Supplied entries |
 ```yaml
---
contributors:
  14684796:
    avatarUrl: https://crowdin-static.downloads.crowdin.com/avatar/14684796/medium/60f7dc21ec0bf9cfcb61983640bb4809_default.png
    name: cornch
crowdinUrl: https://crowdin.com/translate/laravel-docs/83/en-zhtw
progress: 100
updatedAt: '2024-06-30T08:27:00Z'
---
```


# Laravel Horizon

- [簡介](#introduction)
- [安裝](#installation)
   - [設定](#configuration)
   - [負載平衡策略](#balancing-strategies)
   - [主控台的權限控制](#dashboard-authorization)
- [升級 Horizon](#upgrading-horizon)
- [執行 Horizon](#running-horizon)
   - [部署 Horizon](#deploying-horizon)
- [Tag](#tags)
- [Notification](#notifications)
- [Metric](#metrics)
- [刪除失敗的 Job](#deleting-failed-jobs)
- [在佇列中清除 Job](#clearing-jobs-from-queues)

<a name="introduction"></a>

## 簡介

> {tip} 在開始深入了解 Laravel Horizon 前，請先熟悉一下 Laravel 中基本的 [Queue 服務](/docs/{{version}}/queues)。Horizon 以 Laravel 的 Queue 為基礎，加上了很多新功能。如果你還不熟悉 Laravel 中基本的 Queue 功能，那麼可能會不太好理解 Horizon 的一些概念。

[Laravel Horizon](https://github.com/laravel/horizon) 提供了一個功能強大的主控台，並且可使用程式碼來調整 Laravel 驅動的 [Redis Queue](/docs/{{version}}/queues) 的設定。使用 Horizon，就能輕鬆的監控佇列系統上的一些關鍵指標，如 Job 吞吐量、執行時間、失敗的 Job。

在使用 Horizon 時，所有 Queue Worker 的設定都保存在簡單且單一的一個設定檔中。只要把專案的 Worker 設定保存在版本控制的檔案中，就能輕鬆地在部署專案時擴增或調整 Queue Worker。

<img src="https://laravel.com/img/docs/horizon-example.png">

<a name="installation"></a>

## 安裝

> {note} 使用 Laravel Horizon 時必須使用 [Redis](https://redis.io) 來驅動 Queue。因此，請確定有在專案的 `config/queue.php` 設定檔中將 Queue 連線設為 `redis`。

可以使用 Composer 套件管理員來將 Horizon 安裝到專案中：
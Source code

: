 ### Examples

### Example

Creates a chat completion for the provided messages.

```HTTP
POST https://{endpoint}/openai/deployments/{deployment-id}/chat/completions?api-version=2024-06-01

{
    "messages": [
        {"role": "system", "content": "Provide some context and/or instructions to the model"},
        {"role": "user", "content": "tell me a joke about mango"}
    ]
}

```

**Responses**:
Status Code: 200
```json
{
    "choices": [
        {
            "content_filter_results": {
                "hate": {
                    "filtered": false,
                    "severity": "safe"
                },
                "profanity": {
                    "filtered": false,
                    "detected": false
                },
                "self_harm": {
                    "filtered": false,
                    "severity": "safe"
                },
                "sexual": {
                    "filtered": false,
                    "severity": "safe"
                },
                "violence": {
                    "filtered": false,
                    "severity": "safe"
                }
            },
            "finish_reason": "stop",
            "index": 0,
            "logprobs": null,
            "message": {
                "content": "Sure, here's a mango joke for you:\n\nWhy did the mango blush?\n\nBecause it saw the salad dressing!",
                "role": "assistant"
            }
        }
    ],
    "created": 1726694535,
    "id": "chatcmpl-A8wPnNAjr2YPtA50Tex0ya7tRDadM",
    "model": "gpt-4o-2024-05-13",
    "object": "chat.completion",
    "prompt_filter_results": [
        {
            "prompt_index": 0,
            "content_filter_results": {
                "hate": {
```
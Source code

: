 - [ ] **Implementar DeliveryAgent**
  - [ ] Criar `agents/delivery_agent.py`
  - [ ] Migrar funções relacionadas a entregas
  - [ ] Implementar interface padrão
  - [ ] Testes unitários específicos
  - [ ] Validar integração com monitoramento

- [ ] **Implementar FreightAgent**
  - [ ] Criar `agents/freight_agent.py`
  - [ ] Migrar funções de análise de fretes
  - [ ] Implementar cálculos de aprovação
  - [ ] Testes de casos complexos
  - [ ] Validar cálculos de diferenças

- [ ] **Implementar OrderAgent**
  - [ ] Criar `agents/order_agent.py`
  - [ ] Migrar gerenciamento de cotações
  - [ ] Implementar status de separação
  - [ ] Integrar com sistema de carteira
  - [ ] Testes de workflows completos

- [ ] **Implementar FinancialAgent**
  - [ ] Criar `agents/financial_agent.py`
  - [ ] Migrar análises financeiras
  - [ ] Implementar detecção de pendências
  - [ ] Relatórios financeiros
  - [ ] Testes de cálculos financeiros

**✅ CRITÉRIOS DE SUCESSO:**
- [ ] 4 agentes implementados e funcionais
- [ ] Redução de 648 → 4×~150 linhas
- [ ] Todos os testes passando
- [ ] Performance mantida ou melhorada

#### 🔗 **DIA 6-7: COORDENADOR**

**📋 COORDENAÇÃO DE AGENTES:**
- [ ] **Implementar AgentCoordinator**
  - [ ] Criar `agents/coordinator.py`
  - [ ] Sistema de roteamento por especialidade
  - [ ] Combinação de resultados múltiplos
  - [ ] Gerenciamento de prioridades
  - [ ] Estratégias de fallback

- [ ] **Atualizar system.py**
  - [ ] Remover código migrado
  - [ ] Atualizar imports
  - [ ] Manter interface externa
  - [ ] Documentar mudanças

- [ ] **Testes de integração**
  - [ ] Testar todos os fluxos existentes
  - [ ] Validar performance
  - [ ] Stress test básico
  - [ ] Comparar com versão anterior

Work order | Copy out every record above exactly as written.

Response box |
 ```yaml
---
contributors:
  14684796:
    avatarUrl: https://crowdin-static.downloads.crowdin.com/avatar/14684796/medium/60f7dc21ec0bf9cfcb61983640bb4809_default.png
    name: cornch
crowdinUrl: https://crowdin.com/translate/laravel-docs/83/en-zhtw
progress: 100
updatedAt: '2024-06-30T08:27:00Z'
---
```


# Laravel Horizon

- [簡介](#introduction)
- [安裝](#installation)
   - [設定](#configuration)
   - [負載平衡策略](#balancing-strategies)
   - [主控台的權限控制](#dashboard-authorization)
- [升級 Horizon](#upgrading-horizon)
- [執行 Horizon](#running-horizon)
   - [部署 Horizon](#deploying-horizon)
- [Tag](#tags)
- [Notification](#notifications)
- [Metric](#metrics)
- [刪除失敗的 Job](#deleting-failed-jobs)
- [在佇列中清除 Job](#clearing-jobs-from-queues)

<a name="introduction"></a>

## 簡介

> {tip} 在開始深入了解 Laravel Horizon 前，請先熟悉一下 Laravel 中基本的 [Queue 服務](/docs/{{version}}/queues)。Horizon 以 Laravel 的 Queue 為基礎，加上了很多新功能。如果你還不熟悉 Laravel 中基本的 Queue 功能，那麼可能會不太好理解 Horizon 的一些概念。

[Laravel Horizon](https://github.com/laravel/horizon) 提供了一個功能強大的主控台，並且可使用程式碼來調整 Laravel 驅動的 [Redis Queue](/docs/{{version}}/queues) 的設定。使用 Horizon，就能輕鬆的監控佇列系統上的一些關鍵指標，如 Job 吞吐量、執行時間、失敗的 Job。

在使用 Horizon 時，所有 Queue Worker 的設定都保存在簡單且單一的一個設定檔中。只要把專案的 Worker 設定保存在版本控制的檔案中，就能輕鬆地在部署專案時擴增或調整 Queue Worker。

<img src="https://laravel.com/img/docs/horizon-example.png">

<a name="installation"></a>

## 安裝

> {note} 使用 Laravel Horizon 時必須使用 [Redis](https://redis.io) 來驅動 Queue。因此，請確定有在專案的 `config/queue.php` 設定檔中將 Queue 連線設為 `redis`。

可以使用 Composer 套件管理員來將 Horizon 安裝到專案中：
Source code

: ### Examples

### Example

Creates a chat completion for the provided messages.

```HTTP
POST https://{endpoint}/openai/deployments/{deployment-id}/chat/completions?api-version=2024-06-01

{
    "messages": [
        {"role": "system", "content": "Provide some context and/or instructions to the model"},
        {"role": "user", "content": "tell me a joke about mango"}
    ]
}

```

**Responses**:
Status Code: 200
```json
{
    "choices": [
        {
            "content_filter_results": {
                "hate": {
                    "filtered": false,
                    "severity": "safe"
                },
                "profanity": {
                    "filtered": false,
                    "detected": false
                },
                "self_harm": {
                    "filtered": false,
                    "severity": "safe"
                },
                "sexual": {
                    "filtered": false,
                    "severity": "safe"
                },
                "violence": {
                    "filtered": false,
                    "severity": "safe"
                }
            },
            "finish_reason": "stop",
            "index": 0,
            "logprobs": null,
            "message": {
                "content": "Sure, here's a mango joke for you:\n\nWhy did the mango blush?\n\nBecause it saw the salad dressing!",
                "role": "assistant"
            }
        }
    ],
    "created": 1726694535,
    "id": "chatcmpl-A8wPnNAjr2YPtA50Tex0ya7tRDadM",
    "model": "gpt-4o-2024-05-13",
    "object": "chat.completion",
    "prompt_filter_results": [
        {
            "prompt_index": 0,
            "content_filter_results": {
                "hate": {
```
Source code

: - [ ] **Implementar DeliveryAgent**
  - [ ] Criar `agents/delivery_agent.py`
  - [ ] Migrar funções relacionadas a entregas
  - [ ] Implementar interface padrão
  - [ ] Testes unitários específicos
  - [ ] Validar integração com monitoramento

- [ ] **Implementar FreightAgent**
  - [ ] Criar `agents/freight_agent.py`
  - [ ] Migrar funções de análise de fretes
  - [ ] Implementar cálculos de aprovação
  - [ ] Testes de casos complexos
  - [ ] Validar cálculos de diferenças

- [ ] **Implementar OrderAgent**
  - [ ] Criar `agents/order_agent.py`
  - [ ] Migrar gerenciamento de cotações
  - [ ] Implementar status de separação
  - [ ] Integrar com sistema de carteira
  - [ ] Testes de workflows completos

- [ ] **Implementar FinancialAgent**
  - [ ] Criar `agents/financial_agent.py`
  - [ ] Migrar análises financeiras
  - [ ] Implementar detecção de pendências
  - [ ] Relatórios financeiros
  - [ ] Testes de cálculos financeiros

**✅ CRITÉRIOS DE SUCESSO:**
- [ ] 4 agentes implementados e funcionais
- [ ] Redução de 648 → 4×~150 linhas
- [ ] Todos os testes passando
- [ ] Performance mantida ou melhorada

#### 🔗 **DIA 6-7: COORDENADOR**

**📋 COORDENAÇÃO DE AGENTES:**
- [ ] **Implementar AgentCoordinator**
  - [ ] Criar `agents/coordinator.py`
  - [ ] Sistema de roteamento por especialidade
  - [ ] Combinação de resultados múltiplos
  - [ ] Gerenciamento de prioridades
  - [ ] Estratégias de fallback

- [ ] **Atualizar system.py**
  - [ ] Remover código migrado
  - [ ] Atualizar imports
  - [ ] Manter interface externa
  - [ ] Documentar mudanças

- [ ] **Testes de integração**
  - [ ] Testar todos os fluxos existentes
  - [ ] Validar performance
  - [ ] Stress test básico
  - [ ] Comparar com versão anterior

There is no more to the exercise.